(RxWiki News) Scientists have created a model of the molecule that causes the chronic lung inflammation responsible for asthma. This model may help in the design of new and improved asthma drugs.
The 3-D model of the molecule Human 5-Lipoxygenase (5-LOX) was developed by Louisiana State University (LSU) graduate student Nathanial Gilbert, Marcia Newcomer, Professor of Biological Sciences, and Associate Professor Sue Bartlett.
The molecule 5-LOX is responsible for starting the molecular process that leads to inflammation. According to Newcomer, the 3-D model of 5-LOX will give scientists a closer look at the molecule than they were previously afforded becuase the instability of the molecule previously made it very difficult to examine.
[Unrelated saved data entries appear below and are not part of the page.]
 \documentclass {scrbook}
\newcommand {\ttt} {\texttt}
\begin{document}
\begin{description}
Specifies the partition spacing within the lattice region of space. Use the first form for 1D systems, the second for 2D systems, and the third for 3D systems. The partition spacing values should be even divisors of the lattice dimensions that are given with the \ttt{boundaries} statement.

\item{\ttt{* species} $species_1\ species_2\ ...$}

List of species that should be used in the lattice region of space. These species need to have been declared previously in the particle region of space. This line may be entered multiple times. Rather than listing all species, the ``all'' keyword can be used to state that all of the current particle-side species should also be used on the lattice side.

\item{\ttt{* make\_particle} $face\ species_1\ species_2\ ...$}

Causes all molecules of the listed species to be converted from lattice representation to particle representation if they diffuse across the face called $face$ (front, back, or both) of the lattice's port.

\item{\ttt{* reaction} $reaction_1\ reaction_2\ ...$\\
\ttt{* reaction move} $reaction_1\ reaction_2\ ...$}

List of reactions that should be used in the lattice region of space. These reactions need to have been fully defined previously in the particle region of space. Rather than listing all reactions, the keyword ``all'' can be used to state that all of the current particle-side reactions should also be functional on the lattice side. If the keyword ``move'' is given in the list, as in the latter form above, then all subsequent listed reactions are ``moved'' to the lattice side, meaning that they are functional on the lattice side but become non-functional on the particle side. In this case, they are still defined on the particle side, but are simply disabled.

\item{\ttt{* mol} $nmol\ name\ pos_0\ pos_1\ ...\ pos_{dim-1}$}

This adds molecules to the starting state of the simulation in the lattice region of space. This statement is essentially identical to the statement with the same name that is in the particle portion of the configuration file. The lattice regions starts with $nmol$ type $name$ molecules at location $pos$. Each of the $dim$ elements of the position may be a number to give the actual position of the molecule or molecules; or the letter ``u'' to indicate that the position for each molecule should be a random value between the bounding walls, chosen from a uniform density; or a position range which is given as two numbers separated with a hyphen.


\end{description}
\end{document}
The LSU researchers were able to stabilize the molecule by identifying the mechanism which makes it unstable. They then bioengineered a replacement for this mechanism, thus creating a stable form of the molecule. Developing a stronger, stable 5-LOX molecule allowed them the time necessesary to understand its 3-D structure.
If we can improve our understanding of 5-LOX's molecular structure, we also can improve our knowledge of its mechanisms and inner-workings. This 3-D model puts us on the track to improving drugs to treat asthma.
The LSU team's research was printed in the Jan. 14 issue of Science.